Evacuation Day was named to honor the purging that supposedly saved the life of Paul Revere’s mother when she had come down with the croup the night before her son’s famous ride. Her doctor, Elias DeBakey, gave her a double dose of ipecac and prune juice. Then he bled her with leaches; sweated her in a log-cabin sauna; gave her a soapy water enema; and finally, had her down a triple dose of bromide expectorant. She was “evacuated” so completely that she dropped nearly a third of her body weight. But, despite all this bad medicine, she survived ... and the people of the Bay State chose to honor this miracle by declaring this day an annual holiday.
The Irish, when they are not blowing each other up, spend a good deal of their time writing blue-ribbon prose; and, as already noted, have an affinity for amber liquids.
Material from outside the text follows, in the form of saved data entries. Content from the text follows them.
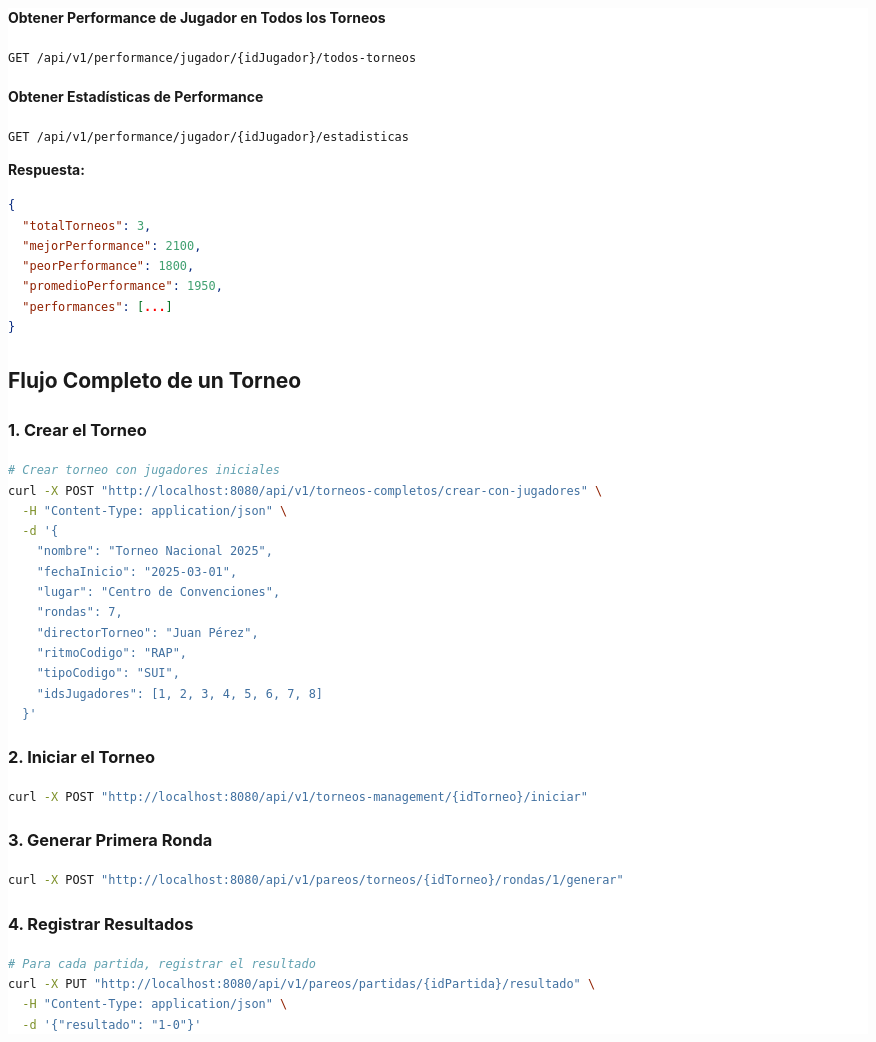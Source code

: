 #### Obtener Performance de Jugador en Todos los Torneos
```http
GET /api/v1/performance/jugador/{idJugador}/todos-torneos
```

#### Obtener Estadísticas de Performance
```http
GET /api/v1/performance/jugador/{idJugador}/estadisticas
```

**Respuesta:**
```json
{
  "totalTorneos": 3,
  "mejorPerformance": 2100,
  "peorPerformance": 1800,
  "promedioPerformance": 1950,
  "performances": [...]
}
```

## Flujo Completo de un Torneo

### 1. Crear el Torneo
```bash
# Crear torneo con jugadores iniciales
curl -X POST "http://localhost:8080/api/v1/torneos-completos/crear-con-jugadores" \
  -H "Content-Type: application/json" \
  -d '{
    "nombre": "Torneo Nacional 2025",
    "fechaInicio": "2025-03-01",
    "lugar": "Centro de Convenciones",
    "rondas": 7,
    "directorTorneo": "Juan Pérez",
    "ritmoCodigo": "RAP",
    "tipoCodigo": "SUI",
    "idsJugadores": [1, 2, 3, 4, 5, 6, 7, 8]
  }'
```

### 2. Iniciar el Torneo
```bash
curl -X POST "http://localhost:8080/api/v1/torneos-management/{idTorneo}/iniciar"
```

### 3. Generar Primera Ronda
```bash
curl -X POST "http://localhost:8080/api/v1/pareos/torneos/{idTorneo}/rondas/1/generar"
```

### 4. Registrar Resultados
```bash
# Para cada partida, registrar el resultado
curl -X PUT "http://localhost:8080/api/v1/pareos/partidas/{idPartida}/resultado" \
  -H "Content-Type: application/json" \
  -d '{"resultado": "1-0"}'
```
On Evacuation Day this tropism becomes an obsession. Brass-railed bars with names like “Galway Bay” and “Glacamora” fill with corpulent-visaged Celts downing tuns of Harp lager and Guinness stout. And, at the tables, sit hoards of green-tie trenchermen devouring nitrided corned beef, bilious cabbage, boiled Bliss potatoes, and Irish soda bread. In the more radical of these establishments, Erse is spoken to cover the intrigues and cabals being planned, abetted by the bravado of booze.
These Sons of Erin, having sated and slaked themselves, finish the day with some sort of melee. On this day, a bloody nose or a broken tooth is a badge of honor. But the belligerents know it’s time to go home when they start seeing leprechauns prancing among the pots of shamrocks on the bar top. Then, after everyone has left, the leprechauns really do emerge, belt down the bar spitsies ... and, invariably, start their own brouhaha. But when in turn, these elves start seeing even littler people hidden among the mosses and detritus of the clover pots, even the leprechauns call it a day.